The vivid red and black male Scarlet Tanager, a harbinger of spring in eastern North America, is among the most colorful and striking of our breeding birds. The smallest of the four species of the genus Piranga that breed north of Mexico, it is a long-distance Neotropical migrant, annually making the journey between northwestern South America and the eastern United States and southern Canada. In eastern North America, its breeding range closely corresponds to the boundaries of the Eastern Deciduous Forest Biome, where despite its brilliant coloration it is often overlooked because of its unobtrusive and secretive behavior. Fortunately its hoarse, burry song and frequently uttered Chip-Churr Calls are quite distinctive and alert us to its presence high in the canopy.
As a species of the forest interior, it is sensitive to forest fragmentation, suffering high rates of predation and brood parasitism in small forest plots and often absent completely from plots less than a minimum size. Breeding Bird Surveys since 1966 indicate a relatively stable population, but with a slight decline in areas of intensive agriculture. In such landscapes where the forest is highly fragmented, the species appears to exist as a dynamic mosaic of source and sink populations.
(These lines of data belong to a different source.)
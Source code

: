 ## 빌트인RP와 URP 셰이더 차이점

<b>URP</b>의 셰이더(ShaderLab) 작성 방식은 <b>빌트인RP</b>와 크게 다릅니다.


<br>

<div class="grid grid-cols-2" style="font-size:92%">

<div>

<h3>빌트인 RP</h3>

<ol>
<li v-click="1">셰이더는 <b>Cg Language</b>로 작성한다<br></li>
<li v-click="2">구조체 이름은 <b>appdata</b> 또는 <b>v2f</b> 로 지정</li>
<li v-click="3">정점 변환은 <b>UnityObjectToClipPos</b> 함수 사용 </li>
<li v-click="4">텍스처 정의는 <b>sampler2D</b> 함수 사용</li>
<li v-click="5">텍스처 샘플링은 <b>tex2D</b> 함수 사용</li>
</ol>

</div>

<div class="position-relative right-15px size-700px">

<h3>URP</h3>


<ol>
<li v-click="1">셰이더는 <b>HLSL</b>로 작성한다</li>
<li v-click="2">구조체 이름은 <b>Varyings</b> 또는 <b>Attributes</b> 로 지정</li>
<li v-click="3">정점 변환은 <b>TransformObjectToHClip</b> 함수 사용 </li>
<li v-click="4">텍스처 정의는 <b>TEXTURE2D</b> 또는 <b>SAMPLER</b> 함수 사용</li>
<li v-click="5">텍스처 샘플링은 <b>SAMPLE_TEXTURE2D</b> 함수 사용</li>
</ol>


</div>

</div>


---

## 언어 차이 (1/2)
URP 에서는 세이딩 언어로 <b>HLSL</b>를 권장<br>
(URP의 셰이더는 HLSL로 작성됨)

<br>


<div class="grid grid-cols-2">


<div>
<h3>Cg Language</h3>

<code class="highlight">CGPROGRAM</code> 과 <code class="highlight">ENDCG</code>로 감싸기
This tanager is monogamous and aggressively territorial throughout its range, seldom occurring in high densities. While establishing its territory and early in the breeding season, it sings incessantly from perches in the mid- to upper canopy. It is largely insectivorous, foraging heavily on the larvae of Lepidoptera and a variety of adult insects by hovering and gleaning. Much of the information about this species is anecdotal, but important information is available concerning nesting, parental behavior, predation, and development of young from a study in s.-central Michigan ( Prescott 1965b ). Recent studies have improved our understanding of the Scarlet Tanager's foraging microhabitat ( Maurer and Whitmore 1981 , Sabo and Holmes 1983 ), foraging strategies ( Holmes 1986 , Cooper et al. 1990c ), and various aspects of its vocalizations ( Shy 1984c ). Several excellent studies have recently clarified aspects of its local and regional population dynamics in fragmented forests ( Robbins et al. 1989a , Robinson 1992 , Brawn and Robinson 1996 , Roberts and Norment 1999 , Villard et al. 1999 ) and the effects of forest fragmentation on abundance over its entire range ( Rosenberg et al. 1999 ).